The plaintiff demurred on the following grounds:

(1) That it "does not state facts sufficient to constitute a defense," and (2) "that the contract pleaded is void upon its face as being a unilateral contract and also under the statute of frauds, and is not a sufficient nor binding contract thereunder."

The court overruled the demurrer, and plaintiff filed his reply as follows:

"Now comes plaintiff, and for reply to defendant's amended answer denies each and every allegation of new matter therein contained.

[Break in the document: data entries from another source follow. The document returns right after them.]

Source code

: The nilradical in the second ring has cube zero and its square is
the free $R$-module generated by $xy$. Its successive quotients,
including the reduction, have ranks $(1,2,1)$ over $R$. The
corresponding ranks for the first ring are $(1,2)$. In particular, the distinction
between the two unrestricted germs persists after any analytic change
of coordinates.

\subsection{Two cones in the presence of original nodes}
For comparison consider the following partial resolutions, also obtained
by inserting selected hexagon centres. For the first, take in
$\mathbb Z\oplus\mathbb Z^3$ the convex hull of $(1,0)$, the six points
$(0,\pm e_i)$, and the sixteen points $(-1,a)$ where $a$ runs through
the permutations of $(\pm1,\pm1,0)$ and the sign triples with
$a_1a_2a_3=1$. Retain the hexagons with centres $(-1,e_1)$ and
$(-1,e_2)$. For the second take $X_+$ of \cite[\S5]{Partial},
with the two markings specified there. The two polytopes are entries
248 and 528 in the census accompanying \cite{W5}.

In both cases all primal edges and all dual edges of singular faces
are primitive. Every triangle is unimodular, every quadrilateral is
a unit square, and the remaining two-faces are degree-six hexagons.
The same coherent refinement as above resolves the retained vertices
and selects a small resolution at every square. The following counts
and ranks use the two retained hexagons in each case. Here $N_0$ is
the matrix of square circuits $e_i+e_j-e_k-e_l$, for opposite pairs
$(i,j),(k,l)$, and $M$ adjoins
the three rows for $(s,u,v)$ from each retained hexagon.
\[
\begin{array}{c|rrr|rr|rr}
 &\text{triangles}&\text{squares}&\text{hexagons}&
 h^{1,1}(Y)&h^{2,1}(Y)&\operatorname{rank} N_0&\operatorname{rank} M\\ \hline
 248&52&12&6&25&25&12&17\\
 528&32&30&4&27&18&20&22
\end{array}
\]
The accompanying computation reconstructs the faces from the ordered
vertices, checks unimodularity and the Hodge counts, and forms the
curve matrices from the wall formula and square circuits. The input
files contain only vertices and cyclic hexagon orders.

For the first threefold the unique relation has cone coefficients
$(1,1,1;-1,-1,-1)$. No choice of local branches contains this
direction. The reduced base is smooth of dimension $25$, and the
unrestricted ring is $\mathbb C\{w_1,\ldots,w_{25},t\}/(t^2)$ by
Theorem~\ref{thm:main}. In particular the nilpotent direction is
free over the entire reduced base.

"For further reply plaintiff states that defendant is estopped to maintain the defense in the new matter in said answer contained, for that heretofore, on March 15, 1919, said defendant filed her action in the circuit court of McDonald county, Mo., which action is still pending, for the recovery of damages in the sum of $1,950 for alleged breach of the contract set up in this answer, which she asks here to be specifically enforced; that the positions of defendant are inconsistent and repugnant, and by her declaration of her remedy in damages as aforesaid she is so estopped to maintain said defense."

The contract mentioned in and filed with the defendant's answer is as follows:

"In consideration of $1.00 in hand paid, the receipt of which is hereby acknowledged, I hereby agree to deposit at once a deed to my 165½-acre farm near Coy, Mo., which I purchased from J. E. Aldrich and wife. Deed to be placed in the State Bank of Anderson for Mrs. J. E. Aldrich and upon sale of the farm by B. S. Dunn or Mrs. Aldrich I agree to accept the money back that I have paid on said land, amount being between $1,900 and $2,000, and Bank of Anderson shall deliver deed to Mrs. Aldrich or order and deliver my money to me. Mrs. Aldrich to care for the farm till sold and protect both our interests. Sale on farm to be pushed, so that all interested parties may get their money at earliest possible date."

It was sworn to by the parties and duly filed and recorded.

The court, after hearing the evidence, rendered judgment for the plaintiff for the possession of the premises, with damages for the taking and detention thereof in the amount of $110, and assessed the value of the monthly rents and profits at $30 per month, together with the costs. At the hearing it was agreed that C. W. Hodgetts and wife, by deed dated April 21, 1919, conveyed the land in controversy to plaintiff; that defendant, Mrs. Aldrich, in February, 1919, said to a prospective tenant that Hodgetts turned the farm back to her to have until she and Dunn could sell it; also that when plaintiff purchased the place he knew there was a contract between Mrs. Aldrich and Hodgetts under which she had possession.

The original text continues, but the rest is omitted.